Output every line of the entries from the line containing "Eclipseライクな開発環境が苦手（嫌い）なのでCLIのほうを使って、" through the last, exactly, with no other content.

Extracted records
********

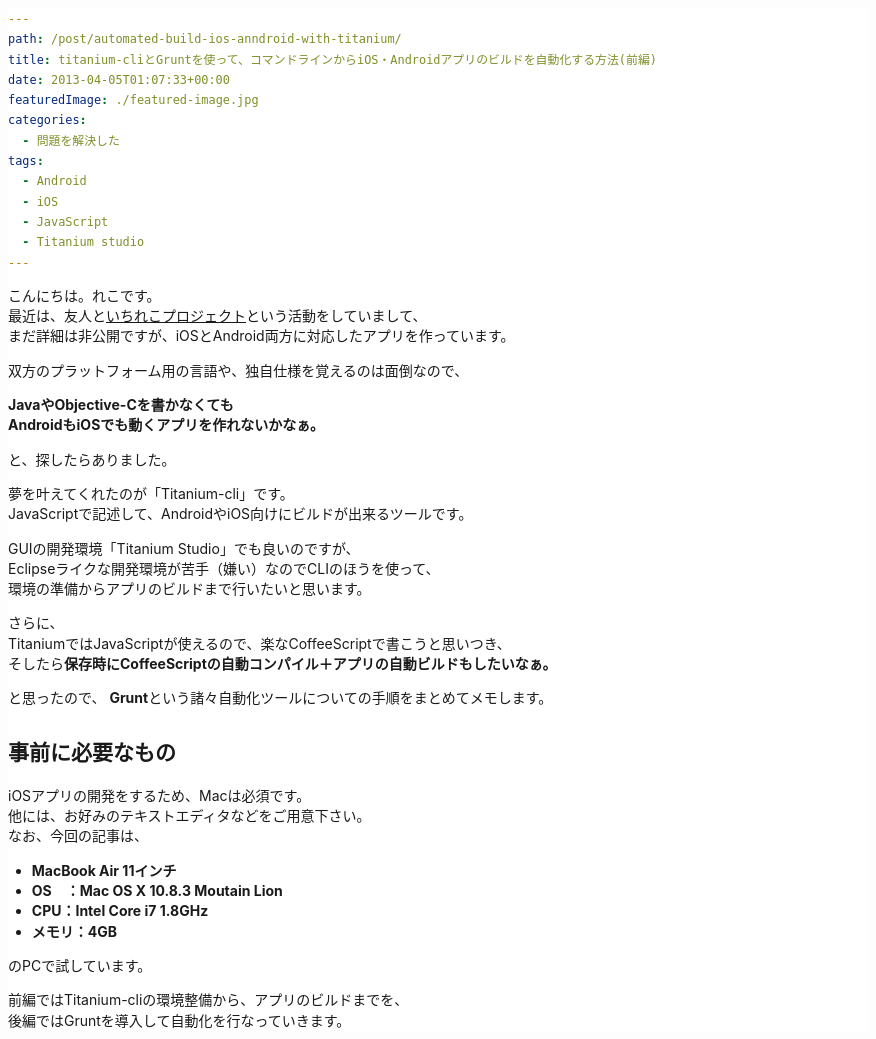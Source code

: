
 ```yaml
---
path: /post/automated-build-ios-anndroid-with-titanium/
title: titanium-cliとGruntを使って、コマンドラインからiOS・Androidアプリのビルドを自動化する方法(前編)
date: 2013-04-05T01:07:33+00:00
featuredImage: ./featured-image.jpg
categories:
  - 問題を解決した
tags:
  - Android
  - iOS
  - JavaScript
  - Titanium studio
---
```

こんにちは。れこです。  
最近は、友人と[いちれこプロジェクト](https://www.facebook.com/IchiLeko)という活動をしていまして、  
まだ詳細は非公開ですが、iOSとAndroid両方に対応したアプリを作っています。

双方のプラットフォーム用の言語や、独自仕様を覚えるのは面倒なので、

**JavaやObjective-Cを書かなくても  
AndroidもiOSでも動くアプリを作れないかなぁ。**

と、探したらありました。

夢を叶えてくれたのが「Titanium-cli」です。  
JavaScriptで記述して、AndroidやiOS向けにビルドが出来るツールです。



GUIの開発環境「Titanium Studio」でも良いのですが、  
Eclipseライクな開発環境が苦手（嫌い）なのでCLIのほうを使って、  
環境の準備からアプリのビルドまで行いたいと思います。

さらに、  
TitaniumではJavaScriptが使えるので、楽なCoffeeScriptで書こうと思いつき、  
そしたら**保存時にCoffeeScriptの自動コンパイル＋アプリの自動ビルドもしたいなぁ。**

と思ったので、 **Grunt**という諸々自動化ツールについての手順をまとめてメモします。

事前に必要なもの
----------------------------------------

iOSアプリの開発をするため、Macは必須です。  
他には、お好みのテキストエディタなどをご用意下さい。  
なお、今回の記事は、

* **MacBook Air 11インチ**
* **OS　：Mac OS X 10.8.3 Moutain Lion**
* **CPU：Intel Core i7 1.8GHz**
* **メモリ：4GB**

のPCで試しています。

前編ではTitanium-cliの環境整備から、アプリのビルドまでを、  
後編ではGruntを導入して自動化を行なっていきます。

********

● **SOLUTION TO THIS EXERCISE**
Eclipseライクな開発環境が苦手（嫌い）なのでCLIのほうを使って、  
環境の準備からアプリのビルドまで行いたいと思います。

さらに、  
TitaniumではJavaScriptが使えるので、楽なCoffeeScriptで書こうと思いつき、  
そしたら**保存時にCoffeeScriptの自動コンパイル＋アプリの自動ビルドもしたいなぁ。**

と思ったので、 **Grunt**という諸々自動化ツールについての手順をまとめてメモします。

事前に必要なもの
----------------------------------------

iOSアプリの開発をするため、Macは必須です。  
他には、お好みのテキストエディタなどをご用意下さい。  
なお、今回の記事は、

* **MacBook Air 11インチ**
* **OS　：Mac OS X 10.8.3 Moutain Lion**
* **CPU：Intel Core i7 1.8GHz**
* **メモリ：4GB**

のPCで試しています。

前編ではTitanium-cliの環境整備から、アプリのビルドまでを、  
後編ではGruntを導入して自動化を行なっていきます。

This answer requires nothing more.